Exercise directions ::
From the line below that contains "read memory used" to the line that contains "networking | Networking | no |", repeat every line exactly, both ends included, and nothing else.

Data shown ::
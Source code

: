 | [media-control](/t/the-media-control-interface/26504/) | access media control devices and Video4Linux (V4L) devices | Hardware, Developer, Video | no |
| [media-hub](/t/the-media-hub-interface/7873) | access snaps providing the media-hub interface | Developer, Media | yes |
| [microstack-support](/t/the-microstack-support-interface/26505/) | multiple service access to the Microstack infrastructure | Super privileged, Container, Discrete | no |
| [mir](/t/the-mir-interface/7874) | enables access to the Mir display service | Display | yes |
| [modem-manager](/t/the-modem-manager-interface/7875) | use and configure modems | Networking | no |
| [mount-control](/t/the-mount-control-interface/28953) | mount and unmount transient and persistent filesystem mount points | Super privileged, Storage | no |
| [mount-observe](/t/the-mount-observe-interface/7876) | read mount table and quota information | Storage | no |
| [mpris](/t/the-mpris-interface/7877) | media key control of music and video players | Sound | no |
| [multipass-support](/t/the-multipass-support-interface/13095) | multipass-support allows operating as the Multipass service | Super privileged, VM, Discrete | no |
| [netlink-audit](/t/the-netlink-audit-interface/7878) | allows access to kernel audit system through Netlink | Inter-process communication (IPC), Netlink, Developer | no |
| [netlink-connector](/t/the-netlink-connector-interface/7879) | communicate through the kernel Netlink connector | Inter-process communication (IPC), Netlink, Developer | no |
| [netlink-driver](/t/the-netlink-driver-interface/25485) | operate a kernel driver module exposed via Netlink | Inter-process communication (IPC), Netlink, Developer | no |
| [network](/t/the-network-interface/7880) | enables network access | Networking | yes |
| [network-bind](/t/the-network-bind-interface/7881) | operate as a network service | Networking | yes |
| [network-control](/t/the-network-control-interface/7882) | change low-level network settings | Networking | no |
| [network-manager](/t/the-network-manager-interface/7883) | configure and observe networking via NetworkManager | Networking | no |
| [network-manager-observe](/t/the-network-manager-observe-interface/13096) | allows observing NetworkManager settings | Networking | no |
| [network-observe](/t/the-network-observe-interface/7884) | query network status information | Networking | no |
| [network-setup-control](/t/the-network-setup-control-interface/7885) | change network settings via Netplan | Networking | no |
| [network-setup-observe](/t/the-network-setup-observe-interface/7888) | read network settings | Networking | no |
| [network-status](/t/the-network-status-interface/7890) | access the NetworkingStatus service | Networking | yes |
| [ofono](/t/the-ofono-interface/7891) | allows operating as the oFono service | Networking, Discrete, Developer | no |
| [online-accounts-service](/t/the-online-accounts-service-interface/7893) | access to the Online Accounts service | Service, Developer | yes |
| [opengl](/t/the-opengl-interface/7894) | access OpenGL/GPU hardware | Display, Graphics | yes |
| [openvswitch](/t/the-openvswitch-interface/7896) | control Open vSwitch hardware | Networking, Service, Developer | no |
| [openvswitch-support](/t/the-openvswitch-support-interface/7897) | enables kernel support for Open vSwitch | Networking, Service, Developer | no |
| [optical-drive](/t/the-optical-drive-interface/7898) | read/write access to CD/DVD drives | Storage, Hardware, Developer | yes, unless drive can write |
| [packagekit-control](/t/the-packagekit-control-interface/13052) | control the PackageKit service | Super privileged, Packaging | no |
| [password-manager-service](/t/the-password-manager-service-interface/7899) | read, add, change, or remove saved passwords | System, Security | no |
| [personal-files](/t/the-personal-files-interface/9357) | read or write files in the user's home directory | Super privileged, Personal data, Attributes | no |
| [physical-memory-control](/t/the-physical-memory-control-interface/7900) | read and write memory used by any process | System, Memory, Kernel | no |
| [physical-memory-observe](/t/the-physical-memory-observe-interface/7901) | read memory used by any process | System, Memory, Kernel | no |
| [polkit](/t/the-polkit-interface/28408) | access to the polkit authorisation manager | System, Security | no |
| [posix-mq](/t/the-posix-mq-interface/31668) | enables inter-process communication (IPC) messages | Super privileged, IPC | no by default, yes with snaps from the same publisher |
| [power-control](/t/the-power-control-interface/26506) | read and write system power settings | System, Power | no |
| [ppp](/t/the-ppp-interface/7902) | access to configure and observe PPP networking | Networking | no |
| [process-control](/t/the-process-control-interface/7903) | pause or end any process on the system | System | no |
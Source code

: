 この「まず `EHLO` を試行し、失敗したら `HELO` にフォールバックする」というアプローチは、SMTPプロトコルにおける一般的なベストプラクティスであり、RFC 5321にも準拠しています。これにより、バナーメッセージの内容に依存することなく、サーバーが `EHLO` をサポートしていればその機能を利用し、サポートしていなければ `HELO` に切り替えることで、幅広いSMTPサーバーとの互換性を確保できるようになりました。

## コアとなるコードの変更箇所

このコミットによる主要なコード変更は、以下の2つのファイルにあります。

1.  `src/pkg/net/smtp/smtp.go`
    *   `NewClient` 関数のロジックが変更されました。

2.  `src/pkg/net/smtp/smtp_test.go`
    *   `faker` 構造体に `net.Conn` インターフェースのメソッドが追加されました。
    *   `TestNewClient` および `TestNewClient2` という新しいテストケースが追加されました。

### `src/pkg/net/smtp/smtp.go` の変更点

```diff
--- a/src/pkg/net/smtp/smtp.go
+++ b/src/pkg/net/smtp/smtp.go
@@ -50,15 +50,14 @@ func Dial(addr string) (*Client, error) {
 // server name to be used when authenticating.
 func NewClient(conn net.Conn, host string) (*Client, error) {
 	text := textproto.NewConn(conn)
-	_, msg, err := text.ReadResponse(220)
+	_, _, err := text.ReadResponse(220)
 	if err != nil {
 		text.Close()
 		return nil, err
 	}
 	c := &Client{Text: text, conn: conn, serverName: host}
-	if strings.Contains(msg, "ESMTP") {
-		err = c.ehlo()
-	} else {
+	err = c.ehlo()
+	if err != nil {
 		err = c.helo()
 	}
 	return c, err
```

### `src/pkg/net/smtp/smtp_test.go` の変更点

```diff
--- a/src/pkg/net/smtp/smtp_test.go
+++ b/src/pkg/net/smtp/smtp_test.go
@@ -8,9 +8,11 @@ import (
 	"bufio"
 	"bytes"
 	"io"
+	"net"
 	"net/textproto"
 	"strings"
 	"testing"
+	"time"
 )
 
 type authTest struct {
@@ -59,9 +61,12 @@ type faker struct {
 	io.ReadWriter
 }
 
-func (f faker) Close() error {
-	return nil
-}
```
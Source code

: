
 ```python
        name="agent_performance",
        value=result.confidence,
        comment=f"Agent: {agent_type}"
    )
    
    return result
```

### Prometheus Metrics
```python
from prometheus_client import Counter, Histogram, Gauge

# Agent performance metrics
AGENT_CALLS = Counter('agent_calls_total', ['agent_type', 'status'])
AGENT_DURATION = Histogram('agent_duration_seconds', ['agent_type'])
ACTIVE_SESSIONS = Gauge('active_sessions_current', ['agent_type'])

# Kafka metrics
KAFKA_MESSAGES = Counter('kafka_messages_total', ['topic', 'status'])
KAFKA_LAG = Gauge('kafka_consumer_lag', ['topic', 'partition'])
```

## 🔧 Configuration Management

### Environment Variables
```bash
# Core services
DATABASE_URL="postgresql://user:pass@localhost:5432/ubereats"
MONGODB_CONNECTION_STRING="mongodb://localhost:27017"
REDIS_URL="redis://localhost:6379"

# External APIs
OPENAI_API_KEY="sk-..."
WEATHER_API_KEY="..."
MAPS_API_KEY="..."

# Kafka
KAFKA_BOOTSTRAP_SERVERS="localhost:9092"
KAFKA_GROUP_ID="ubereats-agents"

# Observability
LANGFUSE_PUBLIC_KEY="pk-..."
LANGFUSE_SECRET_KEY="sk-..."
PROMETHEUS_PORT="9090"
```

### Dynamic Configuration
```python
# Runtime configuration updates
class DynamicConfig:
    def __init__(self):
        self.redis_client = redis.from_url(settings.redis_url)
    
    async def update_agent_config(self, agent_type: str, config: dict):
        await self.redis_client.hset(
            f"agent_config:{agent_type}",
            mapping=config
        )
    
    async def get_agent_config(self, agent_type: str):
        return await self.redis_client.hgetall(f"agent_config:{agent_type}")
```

Answer space ::
| [physical-memory-observe](/t/the-physical-memory-observe-interface/7901) | read memory used by any process | System, Memory, Kernel | no |
| [polkit](/t/the-polkit-interface/28408) | access to the polkit authorisation manager | System, Security | no |
| [posix-mq](/t/the-posix-mq-interface/31668) | enables inter-process communication (IPC) messages | Super privileged, IPC | no by default, yes with snaps from the same publisher |
| [power-control](/t/the-power-control-interface/26506) | read and write system power settings | System, Power | no |
| [ppp](/t/the-ppp-interface/7902) | access to configure and observe PPP networking | Networking | no |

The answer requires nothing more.